**WORK INSTRUCTIONS**:
Locate the line that contains "You can contact" in the entries below, then repeat it and every following line through the line that contains "### What are", exactly, and no others.

**PROVIDED DATA**:
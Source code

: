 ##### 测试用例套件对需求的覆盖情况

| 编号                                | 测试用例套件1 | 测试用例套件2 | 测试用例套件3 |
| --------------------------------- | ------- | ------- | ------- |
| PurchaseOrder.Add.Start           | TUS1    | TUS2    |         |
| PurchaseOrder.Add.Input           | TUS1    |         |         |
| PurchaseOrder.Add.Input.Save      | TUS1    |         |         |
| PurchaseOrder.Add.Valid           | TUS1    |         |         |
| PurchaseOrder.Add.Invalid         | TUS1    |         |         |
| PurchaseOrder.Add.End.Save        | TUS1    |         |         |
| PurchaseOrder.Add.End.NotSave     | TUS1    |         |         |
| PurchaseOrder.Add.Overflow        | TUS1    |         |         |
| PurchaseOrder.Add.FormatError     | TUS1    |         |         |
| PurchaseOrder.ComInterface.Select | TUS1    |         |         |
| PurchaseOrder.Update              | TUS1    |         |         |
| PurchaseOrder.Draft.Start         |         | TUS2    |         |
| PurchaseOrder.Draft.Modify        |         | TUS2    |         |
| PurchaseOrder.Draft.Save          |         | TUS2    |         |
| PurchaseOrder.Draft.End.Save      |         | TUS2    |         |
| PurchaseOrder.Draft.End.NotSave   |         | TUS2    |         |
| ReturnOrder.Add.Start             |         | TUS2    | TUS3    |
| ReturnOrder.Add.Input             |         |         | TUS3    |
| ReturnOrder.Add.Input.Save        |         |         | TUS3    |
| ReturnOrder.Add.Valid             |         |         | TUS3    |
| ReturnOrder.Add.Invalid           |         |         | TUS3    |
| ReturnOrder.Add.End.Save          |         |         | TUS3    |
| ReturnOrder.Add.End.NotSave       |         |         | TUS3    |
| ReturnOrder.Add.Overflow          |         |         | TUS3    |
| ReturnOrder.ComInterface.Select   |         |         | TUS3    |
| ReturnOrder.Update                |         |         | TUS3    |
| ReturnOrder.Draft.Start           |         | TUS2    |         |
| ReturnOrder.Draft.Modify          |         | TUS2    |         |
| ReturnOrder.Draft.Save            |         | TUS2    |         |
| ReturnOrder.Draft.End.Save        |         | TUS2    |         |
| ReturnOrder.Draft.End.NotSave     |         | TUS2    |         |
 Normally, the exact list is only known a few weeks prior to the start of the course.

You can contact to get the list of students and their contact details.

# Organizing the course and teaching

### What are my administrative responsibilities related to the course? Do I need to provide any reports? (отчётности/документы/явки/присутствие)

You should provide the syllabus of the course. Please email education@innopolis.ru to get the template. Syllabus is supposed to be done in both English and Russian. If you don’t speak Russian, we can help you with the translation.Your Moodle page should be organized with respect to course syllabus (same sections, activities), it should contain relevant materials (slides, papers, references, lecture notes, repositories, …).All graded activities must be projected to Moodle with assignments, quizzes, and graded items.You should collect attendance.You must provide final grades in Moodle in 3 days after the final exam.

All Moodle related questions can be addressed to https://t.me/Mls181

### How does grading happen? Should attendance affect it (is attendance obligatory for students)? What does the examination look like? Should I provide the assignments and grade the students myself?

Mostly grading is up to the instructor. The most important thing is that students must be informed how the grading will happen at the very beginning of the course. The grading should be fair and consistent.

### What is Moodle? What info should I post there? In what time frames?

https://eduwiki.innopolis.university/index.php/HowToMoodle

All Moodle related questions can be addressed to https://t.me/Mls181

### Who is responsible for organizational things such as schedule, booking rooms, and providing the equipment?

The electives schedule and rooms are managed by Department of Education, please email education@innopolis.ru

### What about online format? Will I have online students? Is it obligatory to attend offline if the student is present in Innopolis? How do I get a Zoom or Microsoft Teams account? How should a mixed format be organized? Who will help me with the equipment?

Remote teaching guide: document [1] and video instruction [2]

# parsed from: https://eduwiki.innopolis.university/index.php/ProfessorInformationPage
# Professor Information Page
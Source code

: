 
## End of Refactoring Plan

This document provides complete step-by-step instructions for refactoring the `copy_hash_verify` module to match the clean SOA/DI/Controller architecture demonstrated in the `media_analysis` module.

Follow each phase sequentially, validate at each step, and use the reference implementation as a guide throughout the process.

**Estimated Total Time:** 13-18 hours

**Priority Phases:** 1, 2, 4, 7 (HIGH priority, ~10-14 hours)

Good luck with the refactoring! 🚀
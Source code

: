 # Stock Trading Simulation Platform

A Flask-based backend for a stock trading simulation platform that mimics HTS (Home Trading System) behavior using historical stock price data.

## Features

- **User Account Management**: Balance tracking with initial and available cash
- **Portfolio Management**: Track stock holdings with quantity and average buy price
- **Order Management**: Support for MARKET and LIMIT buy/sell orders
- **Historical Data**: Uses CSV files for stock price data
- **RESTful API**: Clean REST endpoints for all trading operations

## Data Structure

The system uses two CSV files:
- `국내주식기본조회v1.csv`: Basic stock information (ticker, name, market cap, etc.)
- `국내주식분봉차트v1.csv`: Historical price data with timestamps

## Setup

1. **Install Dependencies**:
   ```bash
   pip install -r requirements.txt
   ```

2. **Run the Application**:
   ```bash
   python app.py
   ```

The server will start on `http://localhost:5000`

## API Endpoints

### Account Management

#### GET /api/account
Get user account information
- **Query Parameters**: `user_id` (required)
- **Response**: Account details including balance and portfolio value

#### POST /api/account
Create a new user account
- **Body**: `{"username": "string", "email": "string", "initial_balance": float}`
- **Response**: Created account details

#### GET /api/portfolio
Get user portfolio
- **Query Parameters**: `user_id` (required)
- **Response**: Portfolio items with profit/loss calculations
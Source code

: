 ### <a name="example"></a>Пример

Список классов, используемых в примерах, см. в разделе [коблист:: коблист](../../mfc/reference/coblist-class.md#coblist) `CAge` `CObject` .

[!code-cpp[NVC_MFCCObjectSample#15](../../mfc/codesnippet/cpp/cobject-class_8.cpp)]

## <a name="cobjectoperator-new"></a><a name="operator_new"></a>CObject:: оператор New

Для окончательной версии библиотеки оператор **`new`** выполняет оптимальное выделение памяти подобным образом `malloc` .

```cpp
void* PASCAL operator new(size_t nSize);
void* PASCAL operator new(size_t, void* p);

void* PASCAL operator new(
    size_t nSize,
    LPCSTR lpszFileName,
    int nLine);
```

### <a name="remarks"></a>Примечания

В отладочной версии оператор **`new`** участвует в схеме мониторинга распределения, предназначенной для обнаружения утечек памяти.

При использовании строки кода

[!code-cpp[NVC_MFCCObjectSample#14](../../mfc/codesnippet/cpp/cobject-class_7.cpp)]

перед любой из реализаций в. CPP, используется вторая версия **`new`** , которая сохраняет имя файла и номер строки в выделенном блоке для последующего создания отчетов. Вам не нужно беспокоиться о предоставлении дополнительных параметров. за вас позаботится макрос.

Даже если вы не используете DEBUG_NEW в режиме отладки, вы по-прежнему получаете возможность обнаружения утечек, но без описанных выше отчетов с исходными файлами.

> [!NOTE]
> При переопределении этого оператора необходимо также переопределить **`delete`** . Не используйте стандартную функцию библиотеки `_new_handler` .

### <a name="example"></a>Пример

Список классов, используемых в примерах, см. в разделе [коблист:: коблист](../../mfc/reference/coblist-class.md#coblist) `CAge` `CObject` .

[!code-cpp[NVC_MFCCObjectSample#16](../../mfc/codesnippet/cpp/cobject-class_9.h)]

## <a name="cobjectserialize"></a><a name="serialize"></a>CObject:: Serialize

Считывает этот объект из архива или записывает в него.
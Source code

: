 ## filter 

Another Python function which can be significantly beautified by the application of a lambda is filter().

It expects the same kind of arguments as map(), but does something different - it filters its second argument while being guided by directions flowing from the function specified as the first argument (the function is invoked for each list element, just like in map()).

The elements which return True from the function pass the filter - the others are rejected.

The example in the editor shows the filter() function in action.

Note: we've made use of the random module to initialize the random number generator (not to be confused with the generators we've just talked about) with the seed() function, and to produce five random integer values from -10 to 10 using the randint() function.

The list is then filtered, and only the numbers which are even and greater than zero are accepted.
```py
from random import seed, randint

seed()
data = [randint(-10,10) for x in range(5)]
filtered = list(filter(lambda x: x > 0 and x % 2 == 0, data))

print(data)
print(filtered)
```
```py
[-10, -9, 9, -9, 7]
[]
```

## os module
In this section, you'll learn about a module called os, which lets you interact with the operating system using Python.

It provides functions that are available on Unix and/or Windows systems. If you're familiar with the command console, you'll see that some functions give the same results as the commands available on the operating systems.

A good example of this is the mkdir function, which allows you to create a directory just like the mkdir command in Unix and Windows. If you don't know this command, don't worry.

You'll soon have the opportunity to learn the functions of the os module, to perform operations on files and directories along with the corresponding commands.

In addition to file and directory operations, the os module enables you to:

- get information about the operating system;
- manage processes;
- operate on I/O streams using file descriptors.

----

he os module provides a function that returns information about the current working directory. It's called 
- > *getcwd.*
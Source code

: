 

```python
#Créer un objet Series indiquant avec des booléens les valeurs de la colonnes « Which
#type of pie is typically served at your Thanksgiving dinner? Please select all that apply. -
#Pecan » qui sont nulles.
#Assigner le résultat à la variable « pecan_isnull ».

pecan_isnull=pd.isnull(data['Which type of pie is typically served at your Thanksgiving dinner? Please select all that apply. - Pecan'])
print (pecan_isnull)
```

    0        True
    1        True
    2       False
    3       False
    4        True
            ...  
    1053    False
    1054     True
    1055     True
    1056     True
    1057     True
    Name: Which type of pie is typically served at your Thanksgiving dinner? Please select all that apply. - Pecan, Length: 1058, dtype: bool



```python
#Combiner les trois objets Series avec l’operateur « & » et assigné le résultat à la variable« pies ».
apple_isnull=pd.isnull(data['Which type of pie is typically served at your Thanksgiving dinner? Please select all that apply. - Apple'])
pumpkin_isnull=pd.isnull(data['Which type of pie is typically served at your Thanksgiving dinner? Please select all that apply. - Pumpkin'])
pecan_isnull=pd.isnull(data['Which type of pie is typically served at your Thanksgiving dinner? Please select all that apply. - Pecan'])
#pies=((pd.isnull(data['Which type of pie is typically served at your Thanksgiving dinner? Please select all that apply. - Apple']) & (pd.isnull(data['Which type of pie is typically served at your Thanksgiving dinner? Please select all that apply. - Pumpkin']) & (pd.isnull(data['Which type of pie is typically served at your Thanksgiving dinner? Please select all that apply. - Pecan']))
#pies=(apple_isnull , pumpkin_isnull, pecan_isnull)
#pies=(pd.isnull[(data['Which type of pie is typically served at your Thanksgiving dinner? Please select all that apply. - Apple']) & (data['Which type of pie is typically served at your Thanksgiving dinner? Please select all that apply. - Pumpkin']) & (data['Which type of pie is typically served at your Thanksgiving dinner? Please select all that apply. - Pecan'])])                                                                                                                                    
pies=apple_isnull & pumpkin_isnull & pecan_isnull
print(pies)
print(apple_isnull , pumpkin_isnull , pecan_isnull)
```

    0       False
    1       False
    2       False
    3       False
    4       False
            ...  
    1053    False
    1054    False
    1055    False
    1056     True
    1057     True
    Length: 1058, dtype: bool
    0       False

**RESPONSE TO THIS TASK**:
You can contact to get the list of students and their contact details.

# Organizing the course and teaching

### What are my administrative responsibilities related to the course? Do I need to provide any reports? (отчётности/документы/явки/присутствие)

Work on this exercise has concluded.